2007 Journey:
Africa, Russia, Mongolia and China

  • Uganda Isn't Just the Land of Idi Amin


    Uganda, it is hard to imagine this place without images of Idi Amin coming to mind or past tribulations of war and destruction.

    But, as is usual, my concepts formed from the minimal amount of bad news that seeps out of Africa is not based in a total picture of reality.

    Uganda is a country rich in people's kindness and humor, rich in wildlife with thick green forest and savannahs.

    Landing in Kampala is like landing into a massive traffic jam in the middle of LA. Except here it is a free-for-all of mini buses and mopeds called boda-bodas. Boda-boda is slang for border to border, created during the days when smuggling goods into the country was the norm.

    African farmEager to leave the large city, out of the generosity of a couple of researchers, I accept an invitation to view the research facilities of Makerere University Biological Field Station in Kibale National Park.

    Innocent Rwego, a veterinarian who has done extensive research on gorillas and Sarah Paige, a graduate student from the University of Washington were in the first stages of the Kibale Ecohealth Project. This project is designed to look at cross exposure of diseases between wildlife, domestic animals and humans.

    Our large Greyhound-like bus races quickly down the highway, passing banana trees and small dark red brick homes, too fast, I think to myself, for the amount of hills and narrow roadway. Sitting up front, I watch the driver swerve around various animals and slower moving vehicles, driving on the left hand side of the road. Uganda is a former British colony, so left hand drive is the norm. This practice that I have difficulty with, even today. When crossing the street, I often forget to look several times, because the traffic pattern is different. More then once I have barely dodged becoming road kill.

    Popping over a hill at breakneck speed I see a stream of African cattle moving across the road, “no way” I say to myself, as I thought about our ability to stop in time. All I could do is sit there and watch, as the large brown animals with huge horns come closer to the white bus until, thud, we plow through them.

    The bus pulls over; everyone piles out to look at the dead cows, probably someone's life savings, and then back onto the bus we go. I walk by the front of the bus to glance where the impact happened, not even a scratch on the cast iron bars that surround the front end. I'm left with a sense this isn't the first time.

    We jump off the bus in Fort Portal and pour into a taxi that takes us down a red dirt roads buttressed by farmland until we finally come to the gate of the park. Tea plantations and banana tress are suddenly replaced by thick forest and dense undergrowth.

    The research station rents me a bed in a small room. As the nighttime envelopes the park, I step outside into the open space, crank my head upwards to see the Milky Way in its full glory, as the sound of various wild animals fill my ears, saying quietly out load to myself, “This is much better than car horns and boda-bodas.”

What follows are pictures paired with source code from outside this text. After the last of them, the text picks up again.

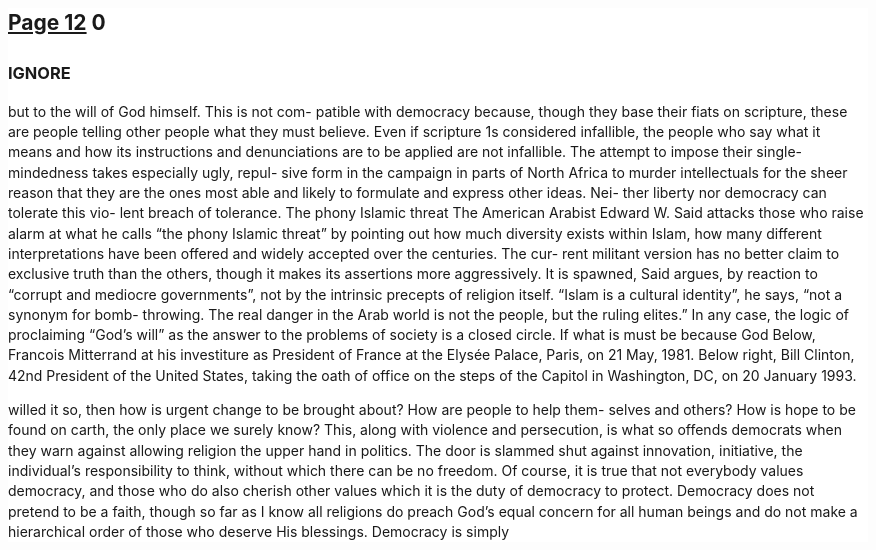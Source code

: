 ## [Page 12](https://demo.humlab.umu.se/courier/099251engo.pdf#page=12) 0

### IGNORE

but to the will of God himself. This is not com- 
patible with democracy because, though they 
base their fiats on scripture, these are people 
telling other people what they must believe. 
Even if scripture 1s considered infallible, the 
people who say what it means and how its 
instructions and denunciations are to be applied 
are not infallible. The attempt to impose their 
single-mindedness takes especially ugly, repul- 
sive form in the campaign in parts of North 
Africa to murder intellectuals for the sheer 
reason that they are the ones most able and 
likely to formulate and express other ideas. Nei- 
ther liberty nor democracy can tolerate this vio- 
lent breach of tolerance. 
The phony Islamic threat 
The American Arabist Edward W. Said attacks 
those who raise alarm at what he calls “the 
phony Islamic threat” by pointing out how 
much diversity exists within Islam, how many 
different interpretations have been offered and 
widely accepted over the centuries. The cur- 
rent militant version has no better claim to 
exclusive truth than the others, though it makes 
its assertions more aggressively. It is spawned, 
Said argues, by reaction to “corrupt and 
mediocre governments”, not by the intrinsic 
precepts of religion itself. “Islam is a cultural 
identity”, he says, “not a synonym for bomb- 
throwing. The real danger in the Arab world is 
not the people, but the ruling elites.” 
In any case, the logic of proclaiming “God’s 
will” as the answer to the problems of society is 
a closed circle. If what is must be because God 
Below, Francois Mitterrand at his investiture as President of 
France at the Elysée Palace, Paris, on 21 May, 1981. 
Below right, Bill Clinton, 42nd President of the United 
States, taking the oath of office on the steps of the Capitol 
in Washington, DC, on 20 January 1993. 
  
willed it so, then how is urgent change to be 
brought about? How are people to help them- 
selves and others? How is hope to be found on 
carth, the only place we surely know? This, 
along with violence and persecution, is what so 
offends democrats when they warn against 
allowing religion the upper hand in politics. 
The door is slammed shut against innovation, 
initiative, the individual’s responsibility to think, 
without which there can be no freedom. 
Of course, it is true that not everybody 
values democracy, and those who do also cherish 
other values which it is the duty of democracy 
to protect. Democracy does not pretend to be a 
faith, though so far as I know all religions do 
preach God’s equal concern for all human beings 
and do not make a hierarchical order of those 
who deserve His blessings. Democracy is simply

    My visit is bittersweet, I thoroughly enjoy watching the research students, and the conversations we have about the aspects of their projects. Being a biology student, I am left with a sense of a path I chose not to follow. Many of the people I visit with remind me of students I once went to college with, and the hours we spent on field trips collecting data at Wayne State College in Nebraska. Part of the magic of travel is coming to terms with our own personal journey.

    I went for a long walk on my last day in the park, alone, but not really alone, because the trees were filled with monkeys of various types, colors and sizes.

    With butterflies and monkeys watching over me, I lay down in a green patch of something and took a nap. As I drift off, a question passes through my mind, where can you take a nap in the jungle and the only sounds you hear are that of nature?